At the Governing Council of the European Central Bank (ECB), we agreed this summer on a comprehensive action plan, with an ambitious roadmap to further incorporate climate change considerations into our policy framework and to more systematically reflect environmental sustainability considerations in our monetary policy. The roadmap foresees, among others, expanding analytical capacity in macroeconomic modelling, statistics and monetary policy with regard to climate change and assessing the impact, not only to banks and companies across the euro area, but also to our own balance sheet from exposure to climate risks. The ECB supports current EU initiatives to improve climate related data disclosures in order to enhance transparency and promote the market for green financial products.
Another milestone in this roadmap includes the further incorporation of climate change considerations in our monetary policy operations, with a view to promoting better climate disclosures and making our asset purchases, and therefore our balance sheet, greener. Climate risks will be assessed when evaluating collateral eligibility and climate-related criteria will be adopted to guide our corporate asset purchases. The design of these measures should take into account that market imperfections related to climate change may pose potential biases in the efficient market allocation of resources.

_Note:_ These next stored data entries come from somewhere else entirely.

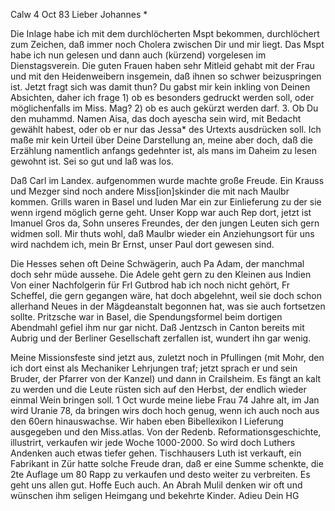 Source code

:  Calw 4 Oct 83
Lieber Johannes <Frohnmeyer>*

Die Inlage habe ich mit dem durchlöcherten Mspt bekommen, durchlöchert zum Zeichen, daß immer noch Cholera zwischen Dir und mir liegt. Das Mspt habe ich nun gelesen und dann auch (kürzend) vorgelesen im Dienstagsverein. Die guten Frauen haben sehr Mitleid gehabt mit der Frau und mit den Heidenweibern insgemein, daß ihnen so schwer beizuspringen ist. Jetzt fragt sich was damit thun? Du gabst mir kein inkling von Deinen Absichten, daher ich frage 1) ob es besonders gedruckt werden soll, oder möglichenfalls im Miss. Mag? 2) ob es auch gekürzt werden darf. 3. Ob Du den muhammd. Namen Aisa, das doch ayescha sein wird, mit Bedacht gewählt habest, oder ob er nur das Jessa* des Urtexts ausdrücken soll. Ich maße mir kein Urteil über Deine Darstellung an, meine aber doch, daß die Erzählung namentlich anfangs gedehnter ist, als mans im Daheim zu lesen gewohnt ist. Sei so gut und laß was los.

Daß Carl im Landex. aufgenommen wurde machte große Freude. Ein Krauss und Mezger sind noch andere Miss[ion]skinder die mit nach Maulbr kommen. Grills waren in Basel und luden Mar ein zur Einlieferung zu der sie wenn irgend möglich gerne geht. Unser Kopp war auch Rep dort, jetzt ist Imanuel Gros da, Sohn unseres Freundes, der den jungen Leuten sich gern widmen soll. Mir thuts wohl, daß Maulbr wieder ein Anziehungsort für uns wird nachdem ich, mein Br Ernst, unser Paul dort gewesen sind.

Die Hesses sehen oft Deine Schwägerin, auch Pa Adam, der manchmal doch sehr müde aussehe. Die Adele geht gern zu den Kleinen aus Indien Von einer Nachfolgerin für Frl Gutbrod hab ich noch nicht gehört, Fr Scheffel, die gern gegangen wäre, hat doch abgelehnt, weil sie doch schon allerhand Neues in der Mägdeanstalt begonnen hat, was sie auch fortsetzen sollte. 
Pritzsche war in Basel, die Spendungsformel beim dortigen Abendmahl gefiel ihm nur gar nicht. Daß Jentzsch in Canton bereits mit Aubrig und der Berliner Gesellschaft zerfallen ist, wundert ihn gar wenig.

Meine Missionsfeste sind jetzt aus, zuletzt noch in Pfullingen (mit Mohr, den ich dort einst als Mechaniker Lehrjungen traf; jetzt sprach er und sein Bruder, der Pfarrer von der Kanzel) und dann in Crailsheim. Es fängt an kalt zu werden und die Leute rüsten sich auf den Herbst, der endlich wieder einmal Wein bringen soll. 1 Oct wurde meine liebe Frau 74 Jahre alt, im Jan wird Uranie 78, da bringen wirs doch hoch genug, wenn ich auch noch aus den 60ern hinauswachse. Wir haben eben Bibellexikon I Lieferung ausgegeben und den Miss.atlas. Von der Redenb. Reformationsgeschichte, illustrirt, verkaufen wir jede Woche 1000-2000. So wird doch Luthers Andenken auch etwas tiefer gehen. Tischhausers Luth ist verkauft, ein Fabrikant in Zür hatte solche Freude dran, daß er eine Summe schenkte, die 2te Auflage um 80 Rapp zu verkaufen und desto weiter zu verbreiten. Es geht uns allen gut. Hoffe Euch auch. An Abrah Mulil denken wir oft und wünschen ihm seligen Heimgang und bekehrte Kinder.
 Adieu Dein HG
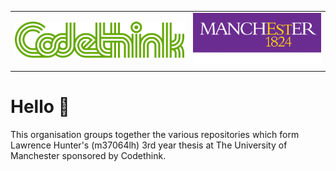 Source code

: <table align="center" cellspacing="0" cellpadding="0" style="border-collapse: collapse; border: none;">
    <tr>
        <td align="center"><img src="/images/codethink-logo.svg" alt="some text" style="border: none;"></td>
        <td align="center"><img src="/images/TAB_col_background.png" alt="some text" style="border: none;"></td>
    </tr>
</table>

# Hello 🥳
This organisation groups together the various repositories which form Lawrence Hunter's (m37064lh) 3rd year thesis at The University of Manchester sponsored by Codethink.

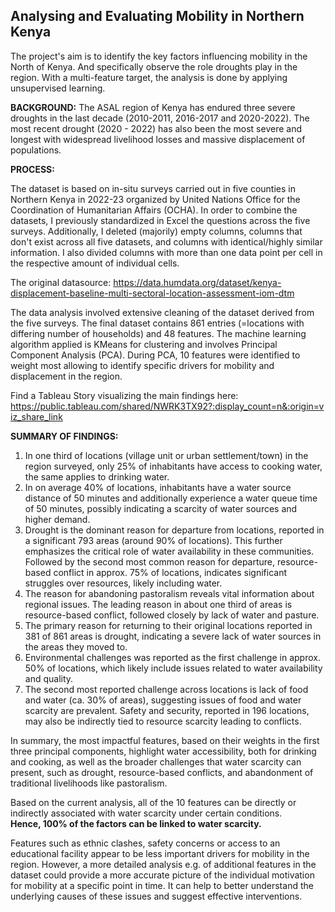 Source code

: ## Analysing and Evaluating Mobility in Northern Kenya

The project's aim is to identify the key factors influencing mobility in the North of Kenya. And specifically observe the role droughts play in the region. With a multi-feature target, the analysis is done by applying unsupervised learning.

**BACKGROUND:** The ASAL region of Kenya has endured three severe droughts in the last decade (2010-2011, 2016-2017 and 2020-2022). The most recent drought (2020 - 2022) has also been the most severe and longest with widespread livelihood losses and massive displacement of populations.

**PROCESS:**

The dataset is based on in-situ surveys carried out in five counties in Northern Kenya in 2022-23 organized by United Nations Office for the Coordination of Humanitarian Affairs (OCHA). In order to combine the datasets, I previously standardized in Excel the questions across the five surveys. Additionally, I deleted (majorily) empty columns, columns that don't exist across all five datasets, and columns with identical/highly similar information. I also divided columns with more than one data point per cell in the respective amount of individual cells.

The original datasource: https://data.humdata.org/dataset/kenya-displacement-baseline-multi-sectoral-location-assessment-iom-dtm

The data analysis involved extensive cleaning of the dataset derived from the five surveys. The final dataset contains 861 entries (=locations with differing number of households) and 48 features. The machine learning algorithm applied is KMeans for clustering and involves Principal Component Analysis (PCA). 
During PCA, 10 features were identified to weight most allowing to identify specific drivers for mobility and displacement in the region.

Find a Tableau Story visualizing the main findings here: 
https://public.tableau.com/shared/NWRK3TX92?:display_count=n&:origin=viz_share_link

**SUMMARY OF FINDINGS:**
    
1. In one third of locations (village unit or urban settlement/town) in the region surveyed, only 25% of inhabitants have access to cooking water, the same applies to drinking water.
2. In on average 40% of locations, inhabitants have a water source distance of 50 minutes and additionally experience a water queue time of 50 minutes, possibly indicating a scarcity of water sources and higher demand. 
3. Drought is the dominant reason for departure from locations, reported in a significant 793 areas (around 90% of locations). This further emphasizes the critical role of water availability in these communities. Followed by the second most common reason for departure, resource-based conflict in approx. 75% of locations, indicates significant struggles over resources, likely including water.
4. The reason for abandoning pastoralism reveals vital information about regional issues. The leading reason in about one third of areas is resource-based conflict, followed closely by lack of water and pasture.
5. The primary reason for returning to their original locations reported in 381 of 861 areas is drought, indicating a severe lack of water sources in the areas they moved to.
6. Environmental challenges was reported as the first challenge in approx. 50% of locations, which likely include issues related to water availability and quality. 
7. The second most reported challenge across locations is lack of food and water (ca. 30% of areas), suggesting issues of food and water scarcity are prevalent. Safety and security, reported in 196 locations, may also be indirectly tied to resource scarcity leading to conflicts.

In summary, the most impactful features, based on their weights in the first three principal components, highlight water accessibility, both for drinking and cooking, as well as the broader challenges that water scarcity can present, such as drought, resource-based conflicts, and abandonment of traditional livelihoods like pastoralism.

Based on the current analysis, all of the 10 features can be directly or indirectly associated with water scarcity under certain conditions. <br>
**Hence, 100% of the factors can be linked to water scarcity.**

Features such as ethnic clashes, safety concerns or access to an educational facility appear to be less important drivers for mobility in the region. However, a more detailed analysis e.g. of additional features in the dataset could provide a more accurate picture of the individual motivation for mobility at a specific point in time. It can help to better understand the underlying causes of these issues and suggest effective interventions.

As bank supervisors, central banks also have a responsibility to enforce commercial banks to make the necessary provisions against risks from assets exposed to physical as well as transitional climatic hazards.

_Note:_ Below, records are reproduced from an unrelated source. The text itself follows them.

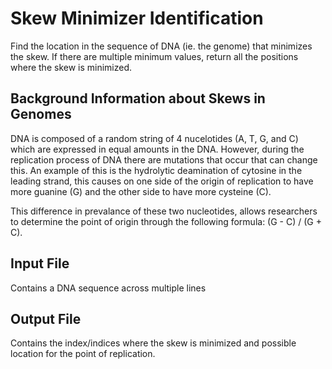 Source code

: # Skew Minimizer Identification

Find the location in the sequence of DNA (ie. the genome) that minimizes the skew. If there are multiple minimum values, return all the positions where the skew is minimized.

## Background Information about Skews in Genomes

DNA is composed of a random string of 4 nucelotides (A, T, G, and C) which are expressed in equal amounts in the DNA. However, during the replication process of DNA there are mutations that occur that can change this. An example of this is the hydrolytic deamination of cytosine in the leading strand, this causes on one side of the origin of replication to have more guanine (G) and the other side to have more cysteine (C).

This difference in prevalance of these two nucleotides, allows researchers to determine the point of origin through the following formula:
(G - C) / (G + C).

## Input File

Contains a DNA sequence across multiple lines

## Output File

Contains the index/indices where the skew is minimized and possible location for the point of replication.
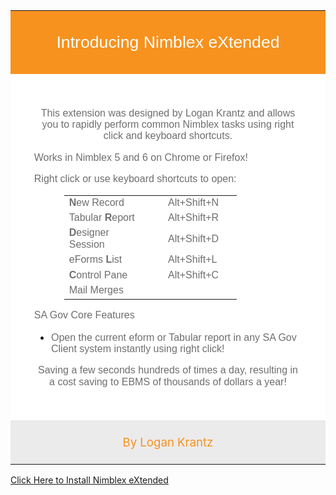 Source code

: <html>
    <head></head>
<body>
<div class="WordSection1">
<div align="center">
<table class="MsoTableGrid" style="background: white; border-collapse: collapse; border: none;" border="1" cellspacing="0" cellpadding="0">
<tbody>
<tr style="height: 62px;">
<td style="width: 601pt; border-color: currentcolor #007db4; border-style: none; border-width: medium 1pt; background: #f7921e none repeat scroll 0% 0%; padding: 14.2pt 1cm; height: 62px;" width="801">
<p class="MsoNormal" style="text-align: center;" align="center"><span style="font-size: 20.0pt; font-family: 'Arial',sans-serif; color: white;">Introducing Nimblex eXtended</span></p>
</td>
</tr>
<tr style="height: 66px;">
<td style="width: 601pt; border-color: currentcolor #007db4; border-style: none; border-width: medium 1pt; padding: 1cm 1cm 0cm; height: 66px;" width="801">
<p class="MsoNormal" style="margin-bottom: 12.0pt; text-align: center; line-height: 115%;" align="center"><span style="font-size: 12.0pt; line-height: 115%; font-family: 'Arial',sans-serif; color: #6e6e6e;">This extension was designed by Logan Krantz and allows you to rapidly perform common Nimblex tasks using right click and keyboard shortcuts.</span></p>
<p class="MsoNormal" style="margin-bottom: 12pt; line-height: 115%; text-align: left;" align="center"><span style="font-size: 12.0pt; line-height: 115%; font-family: 'Arial',sans-serif; color: #6e6e6e;">Works in Nimblex 5 and 6 on Chrome or Firefox!</span></p>
<p class="MsoNormal" style="margin-bottom: 12pt; line-height: 115%; text-align: left;" align="center"><span style="font-size: 12.0pt; line-height: 115%; font-family: 'Arial',sans-serif; color: #6e6e6e;">Right click or use keyboard shortcuts to open: </span></p>
<table style="background: white none repeat scroll 0% 0%; border-collapse: collapse; width: 276.333px; border-color: white; margin-left: 3em;">
<tbody>
<tr>
<td style="width: 160.333px;"><span style="font-size: 12.0pt; line-height: 115%; font-family: 'Arial',sans-serif; color: #6e6e6e;"><strong>N</strong>ew Record</span></td>
<td style="width: 109px;"><span style="font-size: 12.0pt; line-height: 115%; font-family: 'Arial',sans-serif; color: #6e6e6e;">Alt+Shift+N</span></td>
</tr>
<tr>
<td style="width: 160.333px;"><span style="font-size: 12.0pt; line-height: 115%; font-family: 'Arial',sans-serif; color: #6e6e6e;">Tabular <strong>R</strong>eport</span></td>
<td style="width: 109px;"><span style="font-size: 12.0pt; line-height: 115%; font-family: 'Arial',sans-serif; color: #6e6e6e;">Alt+Shift+R</span></td>
</tr>
<tr>
<td style="width: 160.333px;"><span style="font-size: 12.0pt; line-height: 115%; font-family: 'Arial',sans-serif; color: #6e6e6e;"><strong>D</strong>esigner Session&nbsp;&nbsp;&nbsp;&nbsp;&nbsp;&nbsp;&nbsp; <br /></span></td>
<td style="width: 109px;"><span style="font-size: 12.0pt; line-height: 115%; font-family: 'Arial',sans-serif; color: #6e6e6e;">Alt+Shift+D</span></td>
</tr>
<tr>
<td style="width: 160.333px;"><span style="font-size: 12.0pt; line-height: 115%; font-family: 'Arial',sans-serif; color: #6e6e6e;">eForms <strong>L</strong>ist</span></td>
<td style="width: 109px;"><span style="font-size: 12.0pt; line-height: 115%; font-family: 'Arial',sans-serif; color: #6e6e6e;">Alt+Shift+L</span></td>
</tr>
<tr>
<td style="width: 160.333px;"><span style="font-size: 12.0pt; line-height: 115%; font-family: 'Arial',sans-serif; color: #6e6e6e;"><strong>C</strong>ontrol Pane </span></td>
<td style="width: 109px;"><span style="font-size: 12.0pt; line-height: 115%; font-family: 'Arial',sans-serif; color: #6e6e6e;">Alt+Shift+C</span></td>
</tr>
<tr>
<td style="width: 160.333px;"><span style="font-size: 12.0pt; line-height: 115%; font-family: 'Arial',sans-serif; color: #6e6e6e;">Mail Merges</span></td>
<td style="width: 109px;"><span style="font-size: 12.0pt; line-height: 115%; font-family: 'Arial',sans-serif; color: #6e6e6e;"></span></td>
</tr>
</tbody>
</table>
<p><span style="font-size: 12.0pt; line-height: 115%; font-family: 'Arial',sans-serif; color: #6e6e6e;">SA Gov Core Features</span></p>
<ul>
<li><span style="font-size: 12.0pt; line-height: 115%; font-family: 'Arial',sans-serif; color: #6e6e6e;">Open the current eform or Tabular report in any SA Gov Client system instantly using right click!</span></li>
</ul>
<p style="text-align: center;"><span style="font-size: 12.0pt; line-height: 115%; font-family: 'Arial',sans-serif; color: #6e6e6e;">Saving a few seconds hundreds of times a day, resulting in a cost saving to EBMS of thousands of dollars a year!</span></p>
<p>&nbsp;</p>
</td>
</tr>
<tr style="height: 52px;">
<td style="width: 601pt; border-color: currentcolor #007db4; border-style: none; border-width: medium 1pt; background: #ebebeb none repeat scroll 0% 0%; padding: 5.65pt 0cm; height: 52px;" width="801">
<p class="MsoNormal" style="text-align: center;" align="center"><span style="font-size: 14.0pt; color: #f7921e;"> <span style="color: #f7921e; text-decoration: none;">By Logan Krantz</span> </span></p>
</td>
</tr>
</tbody>
</table>
</div>
</div>
        <a href="https://github.com/LoganTraceur/eXtended/raw/main/Versions/nimblex_extended-6.4-fx.xpi">Click Here to Install Nimblex eXtended </a>
    </body>
</html>
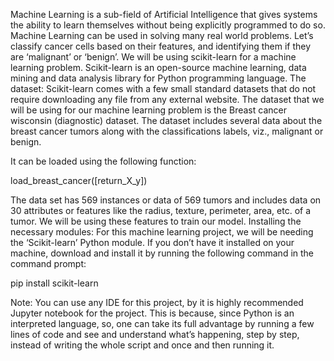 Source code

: Machine Learning is a sub-field of Artificial Intelligence that gives systems the ability to learn themselves without being explicitly programmed to do so.
Machine Learning can be used in solving many real world problems. 
Let’s classify cancer cells based on their features, and identifying them if they are ‘malignant’ or ‘benign’. 
We will be using scikit-learn for a machine learning problem. Scikit-learn is an open-source machine learning, data mining and data analysis library for Python programming language.
The dataset: 
Scikit-learn comes with a few small standard datasets that do not require downloading any file from any external website. 
The dataset that we will be using for our machine learning problem is the Breast cancer wisconsin (diagnostic) dataset.
The dataset includes several data about the breast cancer tumors along with the classifications labels, viz., malignant or benign.


It can be loaded using the following function: 



load_breast_cancer([return_X_y])

The data set has 569 instances or data of 569 tumors and includes data on 30 attributes or features like the radius, texture, perimeter, area, etc. 
of a tumor. We will be using these features to train our model.
Installing the necessary modules: 
For this machine learning project, we will be needing the ‘Scikit-learn’ Python module.
If you don’t have it installed on your machine, download and install it by running the following command in the command prompt: 
 

pip install scikit-learn

Note: You can use any IDE for this project, by it is highly recommended Jupyter notebook for the project. 
This is because, since Python is an interpreted language, so, one can take its full advantage by running a few lines of code and see and understand what’s happening, 
step by step, instead of writing the whole script and once and then running it.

In the context of the COP26, the Bank of Greece announced yesterday a pledge to contribute, within its field of responsibility, to the global efforts of central banks and supervisors towards greening the financial system and managing climate-related risks. The Bank of Greece is one of the first Central Banks to address climate-related issues. Our journey started in 2009 when we established the interdisciplinary Climate Change Impacts Study Committee, a committee of scientists that has since been involved in the study of the economic, social and environmental impact of climate change for Greece. Of major importance is our contribution in the design of the national strategy for the adaptation to climate change in 2015 and our participation in the Life IP - AdaptInGr programme, alongside a consortium of key national actors, to boost the implementation of adaptation policy across the country, up to 2026. Moreover, a few months ago, the Bank of Greece established the Climate Change and Sustainability Centre, with the additional mandate to coordinate climate-related actions across the Bank and to incorporate sustainability considerations in our operations.
In closing, I would like to reinstate our aspiration, within the remit of our mandate and alongside central banks around the world, to act as a catalyst in the financial system, to accelerate the transition to an environment-friendly, carbon-neutral economy and enhance society’s resilience to climate change risks.